WHAT YOU SHOULD DO: Repeat exactly the lines of the entries below from the one with "- git push origin master" through the one with "- git remote -v", both ends included, and nothing else.

RECORDS SUPPLIED:

*** Block opens ***

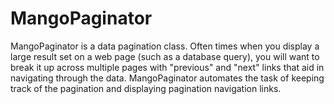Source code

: # MangoPaginator
MangoPaginator is a data pagination class. Often times when you display a large result set on a web page (such as a database query), you will want to break it up across multiple pages with "previous" and "next" links that aid in navigating through the data. MangoPaginator automates the task of keeping track of the pagination and displaying pagination navigation links.
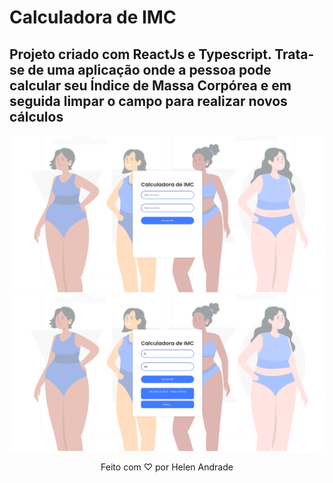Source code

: # Calculadora de IMC

## Projeto criado com ReactJs e Typescript. Trata-se de uma aplicação onde a pessoa pode calcular seu Índice de Massa Corpórea e em seguida limpar o campo para realizar novos cálculos

<p align="center">
  <img src="src/assets/imc-1.png" alt="Imagem 1 do projeto">
  <img src="src/assets/imc-2.png" alt="Imagem 2 do projeto">
</p>

<p align="center">
  Feito com ♡ por Helen Andrade
</p>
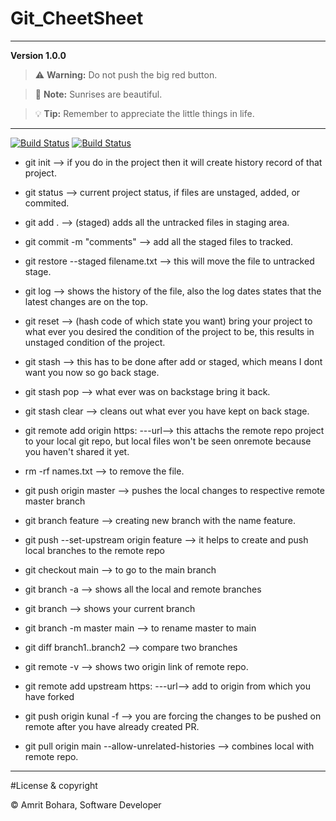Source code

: # Git_CheetSheet
---
**Version 1.0.0**

> :warning: **Warning:** Do not push the big red button.

> :memo: **Note:** Sunrises are beautiful.

> :bulb: **Tip:** Remember to appreciate the little things in life.
---

[![Build Status](https://travis-ci.org/joemccann/dillinger.svg?branch=master)](https://dillinger.io/)
[![Build Status](https://travis-ci.org/joemccann/dillinger.svg?branch=master)](https://www.markdownguide.org/getting-started/)

- git init --> if you do in the project then it will create history record of that project.

- git status --> current project status, if files are unstaged, added, or commited.

- git add . --> (staged) adds all the untracked files in staging area.

- git commit -m "comments" --> add all the staged files to tracked.

- git restore --staged filename.txt --> this will move the file to untracked stage.

- git log --> shows the history of the file, also the log dates states that the latest changes are on the top.

- git reset --> (hash code of which state you want) bring your project to what ever you desired the condition of the project to be, this results in unstaged condition of the project.

- git stash --> this has to be done after add or staged, which means I dont want you now so go back stage.

- git stash pop --> what ever was on backstage bring it back.

- git stash clear --> cleans out what ever you have kept on back stage.

- git remote add origin https: ---url--> this attachs the remote repo project to your local git repo, but local files won't be seen onremote because you haven't shared it yet.

- rm -rf names.txt --> to remove the file.

- git push origin master --> pushes the local changes to respective remote master branch

- git branch feature --> creating new branch with the name feature.

- git push --set-upstream origin feature --> it helps to create and push local branches to the remote repo

- git checkout main --> to go to the main branch

- git branch -a --> shows all the local and remote branches

- git branch --> shows your current branch

- git branch -m master main --> to rename master to main

- git diff branch1..branch2 --> compare two branches 

- git remote -v --> shows two origin link of remote repo.

- git remote add upstream https: ---url--> add to origin from which you have forked

- git push origin kunal -f --> you are forcing the changes to be pushed on remote after you have already created PR.

- git pull origin main --allow-unrelated-histories --> combines local with remote repo.

---
#License & copyright

&copy; Amrit Bohara, Software Developer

*** Block closes ***

REPLY TO THE TASK:
- git push origin master --> pushes the local changes to respective remote master branch

- git branch feature --> creating new branch with the name feature.

- git push --set-upstream origin feature --> it helps to create and push local branches to the remote repo

- git checkout main --> to go to the main branch

- git branch -a --> shows all the local and remote branches

- git branch --> shows your current branch

- git branch -m master main --> to rename master to main

- git diff branch1..branch2 --> compare two branches 

- git remote -v --> shows two origin link of remote repo.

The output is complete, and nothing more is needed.